The conventional SPM (Scanning Probe Microscope), as shown in FIG. 2, comprises two motion mechanisms in the vertical direction(z direction). Those are a coarse motion mechanism 6 and a fine motion mechanism 5. The coarse motion mechanism 6 is an approaching mechanism for approaching a probe 20 relatively within a distance of .ANG. order above a sample 3 after beginning to start moving from a position of several mm above the sample surface. The fine motion mechanism 5 is a controlling mechanism for controlling a distance between the probing tip and the sample surface at accuracy of .ANG. order to maintain constant a physical quantity such as an atomic force or a tunneling current occurring between the probe and the sample and thereby to measure a three-dimensional shape of the sample surface or various physical quantities (electric potential, magnetism, friction, capacitance, and so on) of the sample. For example, some of the coarse motion mechanisms comprise a pulse motor and a differential screw mechanism, and others comprise a pulse motor, a screw mechanism and a lever mechanism. The fine motion mechanism 5 usually comprises a Piezo element which drives the sample according to a supplied voltage. Therefore, since the conventional SPM needs a pulse motor and complex, precise screw and displacement reduction mechanism, and a Piezo element and a high voltage source for the Piezo element drive, it becomes an expensive structure. As there is a tradeoff between a moving range (dynamic range) of XYZ of the Piezo element and resolution, the whole Piezo element should be changed according to the measuring range. As the supplied voltage between electrodes of the Piezo element is very high, i.e. several hundred to a thousand voltage, it needs to shield a circumference of the Piezo element and to form a protection circuit for falling voltage when the cover of the device is opened. Especially at measurement of the sample in solution, current leakage between electrodes of the Piezo element easily causes a problem. As a supply voltage vs. displacement characteristics is nonlinear, another displacement sensor (for example, capacitance displacement sensor, strain gauge, and so on) is needed in order to measure accurate displacement (within 3% accuracy in the whole measuring range.)
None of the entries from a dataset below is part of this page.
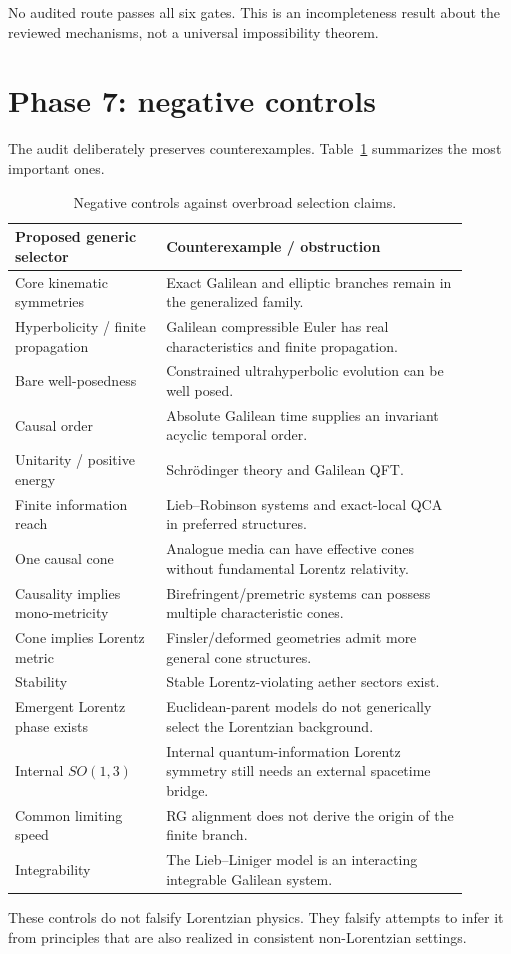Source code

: \documentclass[11pt,a4paper]{article}
\begin{document}
No audited route passes all six gates.  This is an incompleteness result about the reviewed mechanisms, not a universal impossibility theorem.

\section{Phase 7: negative controls}
The audit deliberately preserves counterexamples.  Table~\ref{tab:negative} summarizes the most important ones.
\begin{table}[ht]
\centering
\caption{Negative controls against overbroad selection claims.}
\label{tab:negative}
\renewcommand{\arraystretch}{1.14}
\begin{tabular}{>{\raggedright\arraybackslash}p{0.30\linewidth}>{\raggedright\arraybackslash}p{0.60\linewidth}}
\toprule
Proposed generic selector & Counterexample / obstruction \\
\midrule
Core kinematic symmetries & Exact Galilean and elliptic branches remain in the generalized family. \\
Hyperbolicity / finite propagation & Galilean compressible Euler has real characteristics and finite propagation. \\
Bare well-posedness & Constrained ultrahyperbolic evolution can be well posed. \\
Causal order & Absolute Galilean time supplies an invariant acyclic temporal order. \\
Unitarity / positive energy & Schr\"odinger theory and Galilean QFT. \\
Finite information reach & Lieb--Robinson systems and exact-local QCA in preferred structures. \\
One causal cone & Analogue media can have effective cones without fundamental Lorentz relativity. \\
Causality implies mono-metricity & Birefringent/premetric systems can possess multiple characteristic cones. \\
Cone implies Lorentz metric & Finsler/deformed geometries admit more general cone structures. \\
Stability & Stable Lorentz-violating aether sectors exist. \\
Emergent Lorentz phase exists & Euclidean-parent models do not generically select the Lorentzian background. \\
Internal $SO(1,3)$ & Internal quantum-information Lorentz symmetry still needs an external spacetime bridge. \\
Common limiting speed & RG alignment does not derive the origin of the finite branch. \\
Integrability & The Lieb--Liniger model is an interacting integrable Galilean system. \\
\bottomrule
\end{tabular}
\end{table}
These controls do not falsify Lorentzian physics.  They falsify attempts to infer it from principles that are also realized in consistent non-Lorentzian settings.
\end{document}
It is desirable that a distance between the sample and the probe is more than several mm in case of changing the sample or the probe. When the probe is far from the surface of sample, the probe approaches at high speed, and when the probe approaches near the surface of sample, the speed is changed to low and the probe approaches the nearest position in order to approach measurement area in short time. For detecting the switching point from high speed to low, speed a long distance force acting between a sample and a probe (vibration amplitude of a cantilever attenuates by air resistance when the cantilever approaches the surface of sample) can be detected and change of speed can be carried out as shown in, or example, Japanese Opened Pat. H06-74745. A speed switching point can be determined by using the focal length of the objective lens of the optical microscope as shown in Japanese Opened Pat. H03-40355. In both Z coarse action systems, a motor and a screw, or a reduction system using a lever are used in the driving system. The moving distance for each one step is about 5 nm. Even at this distance, the last step is too long to control the distance between the surface of sample and the probe at accuracy of A level. In order to protect from contact of the sample and the probe, a sample table should be moved several nm. This is the distance which the Z coarse action drive system stops after making Z servo system including a Piezo element under the sample table active. At that time, the moving speed of the Z servo system must be higher than the rising time of one step of a motor. A detection of the end of Z coarse driving system is carried out by attenuation of vibrating amplitude or bend of a cantilever.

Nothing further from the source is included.